BEGIN Supplied records
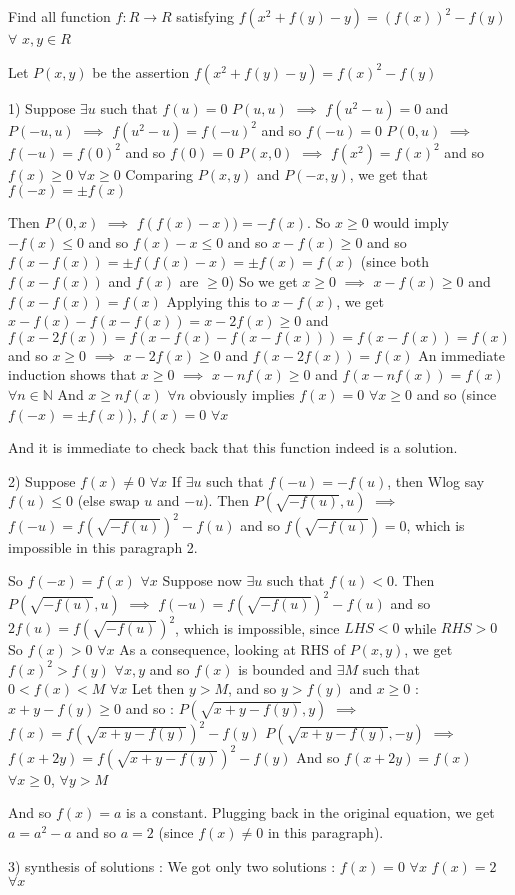 \begin{solution}
	\begin{tcolorbox}Find all function $ f: R \to R$ satisfying  $ f(x^2 + f(y) - y) = (f(x))^2 - f(y)$ $ \forall$ $ x,y \in R$\end{tcolorbox}

Let $ P(x,y)$ be the assertion $ f(x^2+f(y)-y)=f(x)^2-f(y)$

1) Suppose $ \exists u$ such that $ f(u)=0$
$ P(u,u)$ $ \implies$ $ f(u^2-u)=0$ and $ P(-u,u)$ $ \implies$ $ f(u^2-u)=f(-u)^2$ and so $ f(-u)=0$
$ P(0,u)$ $ \implies$ $ f(-u)=f(0)^2$ and so $ f(0)=0$
$ P(x,0)$ $ \implies$ $ f(x^2)=f(x)^2$ and so $ f(x)\geq 0$ $ \forall x\geq 0$
Comparing $ P(x,y)$ and $ P(-x,y)$, we get that $ f(-x)=\pm  f(x)$

Then $ P(0,x)$ $ \implies$ $ f(f(x)-x))=-f(x)$. So $ x\geq 0$ would imply $ -f(x)\leq 0$ and so $ f(x)-x\leq 0$ and so $ x-f(x)\geq 0$ and so $ f(x-f(x))=\pm f(f(x)-x)=\pm f(x)=f(x)$ (since both $ f(x-f(x))$ and $ f(x)$ are $ \geq 0$)
So we get $ x\geq 0$ $ \implies$ $ x-f(x)\geq 0$ and $ f(x-f(x))=f(x)$
Applying this to $ x-f(x)$, we get $ x-f(x)-f(x-f(x))=x-2f(x)\geq 0$ and $ f(x-2f(x))=f(x-f(x)-f(x-f(x)))=f(x-f(x))=f(x)$ and so $ x\geq 0$ $ \implies$ $ x-2f(x)\geq 0$ and $ f(x-2f(x))=f(x)$
An immediate induction shows that $ x\geq 0$ $ \implies$ $ x-nf(x)\geq 0$ and $ f(x-nf(x))=f(x)$ $ \forall n\in\mathbb N$
And $ x\geq nf(x)$ $ \forall n$ obviously implies $ f(x)=0$ $ \forall x\geq 0$ and so (since $ f(-x)=\pm f(x)$), $ f(x)=0$ $ \forall x$

And it is immediate to check back that this function indeed is a solution.

2) Suppose $ f(x)\neq 0$ $ \forall x$
If $ \exists u$ such that $ f(-u)=-f(u)$, then Wlog say $ f(u)\leq 0$ (else swap $ u$ and $ -u$). Then $ P(\sqrt{-f(u)},u)$ $ \implies$ $ f(-u)=f(\sqrt{-f(u)})^2-f(u)$ and so $ f(\sqrt{-f(u)})=0$, which is impossible in this paragraph 2.

So $ f(-x)=f(x)$ $ \forall x$
Suppose now $ \exists u$ such that $ f(u)<0$. Then $ P(\sqrt{-f(u)},u)$ $ \implies$ $ f(-u)=f(\sqrt{-f(u)})^2-f(u)$ and so $ 2f(u)=f(\sqrt{-f(u)})^2$, which is impossible, since $ LHS<0$ while $ RHS>0$
So $ f(x)>0$ $ \forall x$
As a consequence, looking at RHS of $ P(x,y)$, we get $ f(x)^2>f(y)$ $ \forall x,y$ and so $ f(x)$ is bounded and $ \exists M$ such that $ 0<f(x)<M$ $ \forall x$
Let then $ y>M$, and so $ y>f(y)$ and $ x\geq 0$ : $ x+y-f(y)\geq 0$ and so :
$ P(\sqrt{x+y-f(y)},y)$ $ \implies$ $ f(x)=f(\sqrt{x+y-f(y)})^2-f(y)$
$ P(\sqrt{x+y-f(y)},-y)$ $ \implies$ $ f(x+2y)=f(\sqrt{x+y-f(y)})^2-f(y)$
And so $ f(x+2y)=f(x)$ $ \forall x\geq 0$, $ \forall y>M$

And so $ f(x)=a$ is a constant.
Plugging back in the original equation, we get $ a=a^2-a$ and so $ a=2$ (since $ f(x)\neq 0$ in this paragraph).

3) synthesis of solutions :
We got only two solutions :
$ f(x)=0$ $ \forall x$
$ f(x)=2$ $ \forall x$
\end{solution}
END Supplied records
# Required work
Beginning with the first entry above, reproduce every line verbatim until the line with "And $ x\geq nf(x)$", which is included too; omit pictures.

# Solution for this exercise
 \begin{solution}
	\begin{tcolorbox}Find all function $ f: R \to R$ satisfying  $ f(x^2 + f(y) - y) = (f(x))^2 - f(y)$ $ \forall$ $ x,y \in R$\end{tcolorbox}

Let $ P(x,y)$ be the assertion $ f(x^2+f(y)-y)=f(x)^2-f(y)$

1) Suppose $ \exists u$ such that $ f(u)=0$
$ P(u,u)$ $ \implies$ $ f(u^2-u)=0$ and $ P(-u,u)$ $ \implies$ $ f(u^2-u)=f(-u)^2$ and so $ f(-u)=0$
$ P(0,u)$ $ \implies$ $ f(-u)=f(0)^2$ and so $ f(0)=0$
$ P(x,0)$ $ \implies$ $ f(x^2)=f(x)^2$ and so $ f(x)\geq 0$ $ \forall x\geq 0$
Comparing $ P(x,y)$ and $ P(-x,y)$, we get that $ f(-x)=\pm  f(x)$

Then $ P(0,x)$ $ \implies$ $ f(f(x)-x))=-f(x)$. So $ x\geq 0$ would imply $ -f(x)\leq 0$ and so $ f(x)-x\leq 0$ and so $ x-f(x)\geq 0$ and so $ f(x-f(x))=\pm f(f(x)-x)=\pm f(x)=f(x)$ (since both $ f(x-f(x))$ and $ f(x)$ are $ \geq 0$)
So we get $ x\geq 0$ $ \implies$ $ x-f(x)\geq 0$ and $ f(x-f(x))=f(x)$
Applying this to $ x-f(x)$, we get $ x-f(x)-f(x-f(x))=x-2f(x)\geq 0$ and $ f(x-2f(x))=f(x-f(x)-f(x-f(x)))=f(x-f(x))=f(x)$ and so $ x\geq 0$ $ \implies$ $ x-2f(x)\geq 0$ and $ f(x-2f(x))=f(x)$
An immediate induction shows that $ x\geq 0$ $ \implies$ $ x-nf(x)\geq 0$ and $ f(x-nf(x))=f(x)$ $ \forall n\in\mathbb N$
And $ x\geq nf(x)$ $ \forall n$ obviously implies $ f(x)=0$ $ \forall x\geq 0$ and so (since $ f(-x)=\pm f(x)$), $ f(x)=0$ $ \forall x$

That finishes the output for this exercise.